Repeat only the stretch of lines below that runs from the line with "3. Design a" through the line with "5. Add a sidebar", unaltered.

Saved entries:

-- Opening Marker --

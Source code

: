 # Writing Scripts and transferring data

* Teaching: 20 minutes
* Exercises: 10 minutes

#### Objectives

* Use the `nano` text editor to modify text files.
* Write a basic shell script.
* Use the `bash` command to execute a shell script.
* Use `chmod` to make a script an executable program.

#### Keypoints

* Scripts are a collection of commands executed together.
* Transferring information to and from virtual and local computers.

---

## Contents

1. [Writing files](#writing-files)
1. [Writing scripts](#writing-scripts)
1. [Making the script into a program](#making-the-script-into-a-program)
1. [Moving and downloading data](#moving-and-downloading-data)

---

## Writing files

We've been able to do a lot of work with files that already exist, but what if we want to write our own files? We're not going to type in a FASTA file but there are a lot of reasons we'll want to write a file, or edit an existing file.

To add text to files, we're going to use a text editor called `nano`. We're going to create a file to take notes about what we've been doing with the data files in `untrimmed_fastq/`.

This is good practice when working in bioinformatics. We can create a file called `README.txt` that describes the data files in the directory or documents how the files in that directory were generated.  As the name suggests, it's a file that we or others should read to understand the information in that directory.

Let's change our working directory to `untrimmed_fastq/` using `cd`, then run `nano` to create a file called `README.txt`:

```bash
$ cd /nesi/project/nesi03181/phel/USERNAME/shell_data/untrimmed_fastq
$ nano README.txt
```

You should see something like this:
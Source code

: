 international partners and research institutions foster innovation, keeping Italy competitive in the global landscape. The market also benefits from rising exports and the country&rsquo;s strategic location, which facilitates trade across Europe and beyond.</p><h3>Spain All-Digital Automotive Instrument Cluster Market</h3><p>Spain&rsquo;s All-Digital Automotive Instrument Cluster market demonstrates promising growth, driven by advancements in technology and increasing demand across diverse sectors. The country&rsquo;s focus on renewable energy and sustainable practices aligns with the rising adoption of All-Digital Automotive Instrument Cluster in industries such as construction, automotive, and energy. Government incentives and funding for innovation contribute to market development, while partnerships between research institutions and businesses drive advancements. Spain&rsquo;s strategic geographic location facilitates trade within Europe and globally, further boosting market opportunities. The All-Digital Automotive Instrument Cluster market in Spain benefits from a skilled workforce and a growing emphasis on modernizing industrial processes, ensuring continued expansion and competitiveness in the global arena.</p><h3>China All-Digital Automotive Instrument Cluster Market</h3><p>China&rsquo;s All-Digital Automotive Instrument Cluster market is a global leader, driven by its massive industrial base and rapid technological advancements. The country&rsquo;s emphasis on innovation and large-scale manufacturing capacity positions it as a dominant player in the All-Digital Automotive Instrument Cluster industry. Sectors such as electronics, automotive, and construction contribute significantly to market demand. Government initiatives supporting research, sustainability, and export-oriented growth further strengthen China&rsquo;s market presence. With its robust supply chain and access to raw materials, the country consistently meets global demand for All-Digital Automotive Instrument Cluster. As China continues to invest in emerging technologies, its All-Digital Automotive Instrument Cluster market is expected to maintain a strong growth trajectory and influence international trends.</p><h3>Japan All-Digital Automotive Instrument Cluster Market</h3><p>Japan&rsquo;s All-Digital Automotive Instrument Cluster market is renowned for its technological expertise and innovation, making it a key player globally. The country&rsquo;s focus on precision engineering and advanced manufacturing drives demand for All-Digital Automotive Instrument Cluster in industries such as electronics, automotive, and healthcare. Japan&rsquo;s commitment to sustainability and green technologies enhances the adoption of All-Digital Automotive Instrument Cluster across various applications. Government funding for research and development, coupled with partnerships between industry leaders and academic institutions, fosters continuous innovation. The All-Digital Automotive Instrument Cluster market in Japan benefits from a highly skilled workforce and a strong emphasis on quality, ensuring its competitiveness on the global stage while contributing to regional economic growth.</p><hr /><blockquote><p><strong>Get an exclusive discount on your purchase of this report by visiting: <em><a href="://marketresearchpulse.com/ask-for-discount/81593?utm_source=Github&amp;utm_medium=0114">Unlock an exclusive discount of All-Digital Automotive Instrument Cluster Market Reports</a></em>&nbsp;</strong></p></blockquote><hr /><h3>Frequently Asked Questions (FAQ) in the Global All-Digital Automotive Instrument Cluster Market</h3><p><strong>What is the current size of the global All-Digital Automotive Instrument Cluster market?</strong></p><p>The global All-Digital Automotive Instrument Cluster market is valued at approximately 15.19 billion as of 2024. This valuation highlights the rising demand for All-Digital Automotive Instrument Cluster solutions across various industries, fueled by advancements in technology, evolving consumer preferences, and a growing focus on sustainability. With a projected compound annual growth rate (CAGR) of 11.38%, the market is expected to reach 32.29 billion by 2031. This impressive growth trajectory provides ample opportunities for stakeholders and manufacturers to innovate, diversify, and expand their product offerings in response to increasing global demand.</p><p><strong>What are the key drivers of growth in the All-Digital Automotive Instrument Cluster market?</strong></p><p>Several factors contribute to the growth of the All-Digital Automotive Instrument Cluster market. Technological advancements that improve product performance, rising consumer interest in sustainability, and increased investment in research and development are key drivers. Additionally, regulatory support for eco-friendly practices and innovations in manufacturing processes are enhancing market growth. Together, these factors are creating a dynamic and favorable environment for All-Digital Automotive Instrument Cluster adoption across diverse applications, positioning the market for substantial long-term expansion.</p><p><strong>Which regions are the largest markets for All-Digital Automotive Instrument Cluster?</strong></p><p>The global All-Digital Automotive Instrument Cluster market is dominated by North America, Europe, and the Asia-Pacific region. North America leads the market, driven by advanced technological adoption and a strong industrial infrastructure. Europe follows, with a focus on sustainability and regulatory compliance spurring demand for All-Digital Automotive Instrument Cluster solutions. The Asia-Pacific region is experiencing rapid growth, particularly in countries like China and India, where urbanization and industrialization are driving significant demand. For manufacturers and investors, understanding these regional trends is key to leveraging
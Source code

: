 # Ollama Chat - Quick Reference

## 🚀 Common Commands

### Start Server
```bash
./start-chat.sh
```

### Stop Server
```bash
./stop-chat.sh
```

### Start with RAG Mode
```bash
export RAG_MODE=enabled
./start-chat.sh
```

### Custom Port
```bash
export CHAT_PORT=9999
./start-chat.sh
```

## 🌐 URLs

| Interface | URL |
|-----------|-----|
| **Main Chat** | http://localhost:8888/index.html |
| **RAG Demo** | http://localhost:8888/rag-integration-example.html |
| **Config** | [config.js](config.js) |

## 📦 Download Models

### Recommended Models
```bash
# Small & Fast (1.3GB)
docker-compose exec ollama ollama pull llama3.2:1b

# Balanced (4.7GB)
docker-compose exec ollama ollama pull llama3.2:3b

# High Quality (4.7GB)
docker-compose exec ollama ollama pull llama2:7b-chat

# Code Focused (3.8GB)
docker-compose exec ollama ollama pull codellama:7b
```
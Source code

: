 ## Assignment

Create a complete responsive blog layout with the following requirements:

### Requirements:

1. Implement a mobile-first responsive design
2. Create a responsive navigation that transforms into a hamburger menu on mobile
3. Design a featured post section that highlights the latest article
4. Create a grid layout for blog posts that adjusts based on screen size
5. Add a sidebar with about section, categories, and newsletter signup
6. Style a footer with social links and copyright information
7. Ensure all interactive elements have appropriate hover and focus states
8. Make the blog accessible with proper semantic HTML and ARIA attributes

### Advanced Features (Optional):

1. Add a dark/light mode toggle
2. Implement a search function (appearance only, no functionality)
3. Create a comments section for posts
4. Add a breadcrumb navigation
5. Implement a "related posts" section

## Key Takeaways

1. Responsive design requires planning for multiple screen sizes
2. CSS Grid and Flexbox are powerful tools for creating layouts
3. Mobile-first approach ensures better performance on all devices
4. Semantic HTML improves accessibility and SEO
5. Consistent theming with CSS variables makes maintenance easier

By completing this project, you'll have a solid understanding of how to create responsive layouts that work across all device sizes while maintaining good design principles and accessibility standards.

-- Closing Marker --

== Solution to this exercise ==
3. Design a featured post section that highlights the latest article
4. Create a grid layout for blog posts that adjusts based on screen size
5. Add a sidebar with about section, categories, and newsletter signup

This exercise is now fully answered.